Mónica Bengoa, Bettina Brizuela y Claudia Casarino han realizado trabajos que ponen en escena la autorepresentación de los cuerpos. Francisca García, sin embargo, fija un “paisaje de mesa”. Estas cuatro artistas, chilenas y paraguayas, entablan estrechas relaciones de interlocución en las bienales del Mercosur (Porto Alegre), marcando un bloque de trabajos que se está haciendo ineludible en la escena emergente del cono sur. Para esta exposición en el Museo del Barro (Asunción), han trabajado sobre los códigos de adiestramiento de la representación.

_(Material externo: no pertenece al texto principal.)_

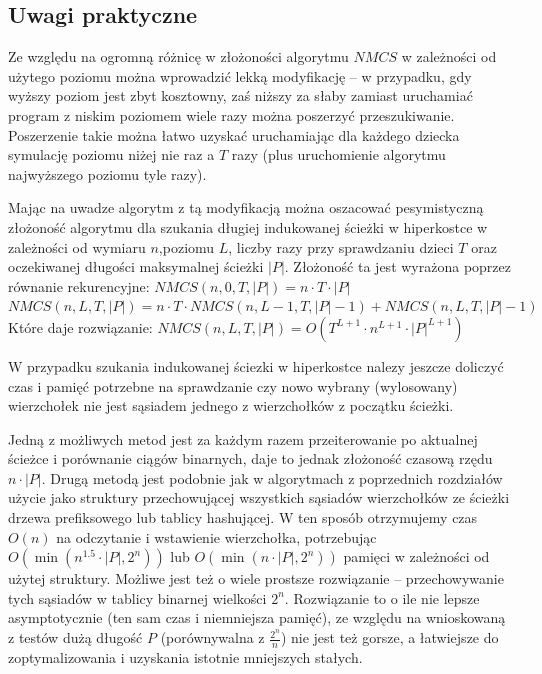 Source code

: \documentclass{pracamgr}
\begin{document}
    \subsection{Uwagi praktyczne}
     Ze względu na ogromną różnicę w złożoności algorytmu $NMCS$ w zależności od użytego poziomu można wprowadzić lekką modyfikację -- w przypadku,
     gdy wyższy poziom jest zbyt kosztowny, zaś niższy za słaby zamiast uruchamiać program z niskim poziomem wiele razy można poszerzyć przeszukiwanie.
     Poszerzenie takie można łatwo uzyskać uruchamiając dla każdego dziecka symulację poziomu niżej nie raz a $T$ razy
     (plus uruchomienie algorytmu najwyższego poziomu tyle razy).
     
     Mając na uwadze algorytm z tą modyfikacją można oszacować pesymistyczną złożoność algorytmu dla szukania długiej indukowanej ścieżki w hiperkostce
     w zależności od wymiaru $n$,poziomu $L$, liczby razy przy sprawdzaniu dzieci $T$ oraz oczekiwanej długości maksymalnej ścieżki $|P|$.
     Złożoność ta jest wyrażona poprzez równanie rekurencyjne:\newline
     $NMCS(n,0,T,|P|)=n\cdot T\cdot |P|$\newline
     $NMCS(n,L,T,|P|)=n\cdot T\cdot NMCS(n,L-1,T,|P|-1)+NMCS(n,L,T,|P|-1)$\newline
     Które daje rozwiązanie:\newline
     $NMCS(n,L,T,|P|)=O(T^{L+1}\cdot n^{L+1}\cdot|P|^{L+1})$     
     
     W przypadku szukania indukowanej ściezki w hiperkostce nalezy jeszcze doliczyć czas i pamięć potrzebne na sprawdzanie czy nowo wybrany (wylosowany)
     wierzchołek nie jest sąsiadem jednego z wierzchołków z początku ścieżki.
     
     Jedną z możliwych metod jest za każdym razem przeiterowanie po aktualnej ścieżce i porównanie ciągów binarnych, daje to jednak złożoność
     czasową rzędu $n\cdot |P|$. Drugą metodą jest podobnie jak w algorytmach z poprzednich rozdziałów użycie jako struktury przechowującej wszystkich sąsiadów
     wierzchołków ze ścieżki drzewa prefiksowego lub tablicy hashującej. W ten sposób otrzymujemy czas $O(n)$ na odczytanie i wstawienie wierzchołka,
     potrzebując $O(\min(n^{1.5}\cdot|P|,2^n))$ lub $O(\min(n\cdot|P|,2^n))$ pamięci w zależności od użytej struktury.
     Możliwe jest też o wiele prostsze rozwiązanie -- przechowywanie tych sąsiadów w tablicy binarnej wielkości $2^n$.
     Rozwiązanie to o ile nie lepsze asymptotycznie (ten sam czas i niemniejsza pamięć),
     ze względu na wnioskowaną z testów dużą długość $P$ (porównywalna z $\frac{2^n}{n}$) nie jest też gorsze,
     a łatwiejsze do zoptymalizowania i uzyskania istotnie mniejszych stałych.
     
\end{document}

Pero, de una representación post-puesta. Bengoa y Casarino se ponen, como sujetos, en la propia escena de la enunciación. La primera, en posición de “lavandera”, la segunda, en disposición de retoque de la pose de acompañamiento. En efecto, su pose afirma el polo invariable de la composición, mientras la pareja variable sostiene la amenaza fantasmal de las variantes fisiognómicas que alteran la percepción de una continuidad afectiva. Bettina Brizuela se abstiene del “crimen” de autopresentación, para disimular el objeto de su declinación mediante la captura de una disponibilidad que impide el reconocimiento facial. El “detrás” vestimentario pasa a configurar una facialidad desplazada, marcada por el apego al animal que parece conducirlos. Brizuela “fabrica” dos ciegos, apuntalando la pose mediante la mención simbólica a un emblema pictórico, el perro, que los conduce “hacia adentro” del cuadro; es decir, hacia el polo opuesto de la fuente de poder que “ilumina” la superficie del soporte fotográfico pegado a la caja de luz.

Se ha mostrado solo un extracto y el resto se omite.